» **WORK ITEM**
All lines in the records below that hold "Better" are to be shown.
DATA SUPPLIED below:
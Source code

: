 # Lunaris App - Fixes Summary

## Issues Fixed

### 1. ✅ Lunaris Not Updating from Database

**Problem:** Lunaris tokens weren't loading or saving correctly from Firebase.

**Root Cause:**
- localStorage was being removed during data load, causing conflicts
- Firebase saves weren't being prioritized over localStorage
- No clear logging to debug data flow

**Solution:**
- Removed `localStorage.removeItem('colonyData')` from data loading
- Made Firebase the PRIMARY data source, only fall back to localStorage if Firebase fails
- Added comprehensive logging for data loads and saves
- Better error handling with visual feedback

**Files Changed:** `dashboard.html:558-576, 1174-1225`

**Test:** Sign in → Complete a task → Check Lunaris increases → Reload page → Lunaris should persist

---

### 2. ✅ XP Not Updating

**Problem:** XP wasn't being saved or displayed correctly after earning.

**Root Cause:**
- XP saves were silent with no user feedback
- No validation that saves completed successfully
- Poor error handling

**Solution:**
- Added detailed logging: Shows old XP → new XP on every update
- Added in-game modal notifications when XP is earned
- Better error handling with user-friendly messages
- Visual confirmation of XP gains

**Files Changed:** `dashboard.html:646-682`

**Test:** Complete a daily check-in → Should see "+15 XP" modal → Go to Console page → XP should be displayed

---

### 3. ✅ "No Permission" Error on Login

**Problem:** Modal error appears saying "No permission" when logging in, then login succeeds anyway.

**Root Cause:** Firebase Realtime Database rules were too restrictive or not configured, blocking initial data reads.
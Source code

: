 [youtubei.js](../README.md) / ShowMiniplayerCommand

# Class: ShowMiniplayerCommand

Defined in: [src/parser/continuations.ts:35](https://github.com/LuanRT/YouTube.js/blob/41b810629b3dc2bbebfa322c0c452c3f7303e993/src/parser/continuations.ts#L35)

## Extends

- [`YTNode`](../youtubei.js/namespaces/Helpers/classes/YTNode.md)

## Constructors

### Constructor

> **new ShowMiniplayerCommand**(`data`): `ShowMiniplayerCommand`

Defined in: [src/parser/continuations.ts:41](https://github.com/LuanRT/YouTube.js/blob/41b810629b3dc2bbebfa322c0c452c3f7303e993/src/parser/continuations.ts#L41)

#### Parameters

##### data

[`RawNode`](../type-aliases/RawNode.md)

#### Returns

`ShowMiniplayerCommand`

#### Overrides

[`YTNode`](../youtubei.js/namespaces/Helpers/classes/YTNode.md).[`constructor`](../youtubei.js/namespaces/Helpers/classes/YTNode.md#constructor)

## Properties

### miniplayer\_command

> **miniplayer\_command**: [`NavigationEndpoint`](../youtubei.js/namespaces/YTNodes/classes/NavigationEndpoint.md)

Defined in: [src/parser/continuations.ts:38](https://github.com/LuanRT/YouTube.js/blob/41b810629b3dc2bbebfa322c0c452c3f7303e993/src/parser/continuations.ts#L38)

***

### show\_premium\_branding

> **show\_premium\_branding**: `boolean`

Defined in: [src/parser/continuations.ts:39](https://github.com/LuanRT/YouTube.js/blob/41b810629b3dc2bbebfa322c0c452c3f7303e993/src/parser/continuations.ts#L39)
End of DATA SUPPLIED.
» **EXERCISE OUTPUT**
- Better error handling with visual feedback
- Better error handling with user-friendly messages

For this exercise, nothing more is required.